The Bis disc is on special promotion.

The flautist Sharon Bezaly, of Israeli origin was new to me, but according to the booklet, has already achieved a sizable discography on Bis. She plays a modern, 24 carat gold flute; and the orchestra is a chamber one with modern instruments. The Telarc SACD has Jacques Zoon, an ex-prinicipal of the Boston Symphony. The Telarc disc is an all period instruments version, coupled rather unusually, but very generously, to the 'Jupiter' symphony. The Telarc was recorded in DSD; there is no information on the Bis. The Bis disc has two shorter single movements which complete Mozart's corpus of works for flute and orchestra. Zoon's cadenzas are his own, in general period style. Bezaly uses provocative and intriguing flourishes by Kalevi Aho, which commence as parodies of nineteenth century passagework, but spin into various modernist currents. They sound better than I can describe them. Some listeners may recall the rebarbatively modern cadenzas Schnabel composed for his recordings of the Mozart concertos. These are nothing like as jarring, since Aho gracefully eases the listener into progressively more contemporary arabesques, and very distinctive and appealing they are.

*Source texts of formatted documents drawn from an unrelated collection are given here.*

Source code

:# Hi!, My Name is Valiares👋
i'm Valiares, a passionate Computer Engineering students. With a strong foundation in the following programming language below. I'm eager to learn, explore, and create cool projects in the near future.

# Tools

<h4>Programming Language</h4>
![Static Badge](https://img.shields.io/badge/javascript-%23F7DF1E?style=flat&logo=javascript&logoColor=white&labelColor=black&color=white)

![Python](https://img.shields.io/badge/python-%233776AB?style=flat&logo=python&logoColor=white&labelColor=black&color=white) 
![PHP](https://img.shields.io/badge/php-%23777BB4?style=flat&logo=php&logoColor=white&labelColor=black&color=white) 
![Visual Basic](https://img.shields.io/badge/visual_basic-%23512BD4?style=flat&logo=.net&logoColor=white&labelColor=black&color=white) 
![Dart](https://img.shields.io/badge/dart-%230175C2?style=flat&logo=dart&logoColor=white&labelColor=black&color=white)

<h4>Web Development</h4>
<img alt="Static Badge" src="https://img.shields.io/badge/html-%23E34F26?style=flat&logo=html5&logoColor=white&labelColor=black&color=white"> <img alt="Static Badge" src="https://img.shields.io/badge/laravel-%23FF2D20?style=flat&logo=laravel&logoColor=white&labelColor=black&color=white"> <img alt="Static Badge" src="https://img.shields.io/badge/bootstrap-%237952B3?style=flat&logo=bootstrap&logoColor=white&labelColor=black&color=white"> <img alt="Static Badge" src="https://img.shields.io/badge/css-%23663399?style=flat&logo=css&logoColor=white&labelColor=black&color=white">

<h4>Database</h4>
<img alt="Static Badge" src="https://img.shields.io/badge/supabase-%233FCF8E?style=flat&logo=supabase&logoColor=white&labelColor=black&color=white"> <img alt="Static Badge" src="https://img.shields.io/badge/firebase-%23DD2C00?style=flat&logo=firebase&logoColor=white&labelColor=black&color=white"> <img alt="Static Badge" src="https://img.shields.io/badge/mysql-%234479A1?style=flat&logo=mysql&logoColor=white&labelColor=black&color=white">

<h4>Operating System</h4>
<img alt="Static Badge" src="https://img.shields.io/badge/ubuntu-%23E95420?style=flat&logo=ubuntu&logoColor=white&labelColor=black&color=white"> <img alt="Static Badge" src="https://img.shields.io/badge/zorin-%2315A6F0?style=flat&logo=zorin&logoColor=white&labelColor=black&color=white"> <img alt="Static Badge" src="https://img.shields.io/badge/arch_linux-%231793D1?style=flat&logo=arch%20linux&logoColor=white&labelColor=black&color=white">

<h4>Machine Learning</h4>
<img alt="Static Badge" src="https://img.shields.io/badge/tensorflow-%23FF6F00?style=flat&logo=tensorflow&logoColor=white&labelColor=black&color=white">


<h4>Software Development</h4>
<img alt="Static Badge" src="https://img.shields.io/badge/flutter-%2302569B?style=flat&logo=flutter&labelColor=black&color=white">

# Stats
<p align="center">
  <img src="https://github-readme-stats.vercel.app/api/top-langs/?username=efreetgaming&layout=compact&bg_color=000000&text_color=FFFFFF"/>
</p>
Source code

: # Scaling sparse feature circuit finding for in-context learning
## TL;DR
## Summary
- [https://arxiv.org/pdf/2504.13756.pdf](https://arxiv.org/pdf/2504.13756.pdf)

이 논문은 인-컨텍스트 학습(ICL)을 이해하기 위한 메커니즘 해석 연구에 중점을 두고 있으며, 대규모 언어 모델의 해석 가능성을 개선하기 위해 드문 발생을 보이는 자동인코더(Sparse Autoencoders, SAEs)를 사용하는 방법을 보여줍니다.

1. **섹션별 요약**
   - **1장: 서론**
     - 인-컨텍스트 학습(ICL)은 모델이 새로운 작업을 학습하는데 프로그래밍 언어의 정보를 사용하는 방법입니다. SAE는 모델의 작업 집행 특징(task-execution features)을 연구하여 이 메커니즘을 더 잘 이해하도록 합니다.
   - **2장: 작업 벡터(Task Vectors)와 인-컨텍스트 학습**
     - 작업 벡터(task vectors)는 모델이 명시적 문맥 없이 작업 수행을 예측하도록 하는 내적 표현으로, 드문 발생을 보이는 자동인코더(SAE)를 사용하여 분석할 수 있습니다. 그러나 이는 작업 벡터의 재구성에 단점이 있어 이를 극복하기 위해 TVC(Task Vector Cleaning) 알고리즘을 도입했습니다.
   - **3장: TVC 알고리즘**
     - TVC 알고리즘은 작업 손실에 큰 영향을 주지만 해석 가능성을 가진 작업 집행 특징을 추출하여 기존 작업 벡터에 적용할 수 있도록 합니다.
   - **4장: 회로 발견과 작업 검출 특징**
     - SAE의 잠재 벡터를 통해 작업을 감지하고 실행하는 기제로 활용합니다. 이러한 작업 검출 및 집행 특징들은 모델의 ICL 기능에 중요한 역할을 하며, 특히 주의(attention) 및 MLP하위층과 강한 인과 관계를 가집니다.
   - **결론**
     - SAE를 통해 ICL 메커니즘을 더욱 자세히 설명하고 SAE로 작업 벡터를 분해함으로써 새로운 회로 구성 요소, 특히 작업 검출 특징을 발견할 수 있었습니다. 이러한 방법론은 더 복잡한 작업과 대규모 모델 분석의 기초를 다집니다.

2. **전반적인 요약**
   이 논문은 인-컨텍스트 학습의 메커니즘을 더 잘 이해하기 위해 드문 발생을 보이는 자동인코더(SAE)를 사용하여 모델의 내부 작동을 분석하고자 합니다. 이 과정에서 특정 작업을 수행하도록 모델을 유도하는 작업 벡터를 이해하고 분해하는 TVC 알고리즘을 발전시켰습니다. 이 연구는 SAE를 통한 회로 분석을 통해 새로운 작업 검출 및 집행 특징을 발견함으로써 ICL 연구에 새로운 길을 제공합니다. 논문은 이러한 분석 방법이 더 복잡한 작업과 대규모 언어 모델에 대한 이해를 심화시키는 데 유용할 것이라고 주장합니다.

I compared Bezaly's recording to modern instrument versions, by Rampal in the 1960's on Erato, and Galway's 1995 RCA recording with Marriner and the ASMF. Bezaly is an incredible artist, who deserves to be compared to these two masters. RCA, conferring star status to Galway, seem to have had a penchant of recording him rather closely, as they also did to Rubinstein and Heifetz. This made him seem to have a jumbo sized flute, which picked up a lot of breathing sounds. By contrast, Bezaly and her orchestra are recorded slightly more distantly, the flute integrated into a better perspective with her colleagues. Her tone is beautifully pure, not least due to the wonderfully clear high frequencies of the recording, and it is a joy to hear such extension of the higher harmonics. At the time I bought Galway's CD, I thought it was of near demonstration quality, but playing both this and the earlier Rampal CD, back-to-back with the Bezaly SACD shows the outstanding high frequency extension of the latter. The Telarc SACD lies in between the Bis SACD and the CDs for this, but this isn't due to any technical limitations of the recording: the replica wooden flute he uses doesn't have the plush higher harmonics of the modern bespoke instrument; the Telarc DSD recording has a smidgen greater sonic ease than the BIS.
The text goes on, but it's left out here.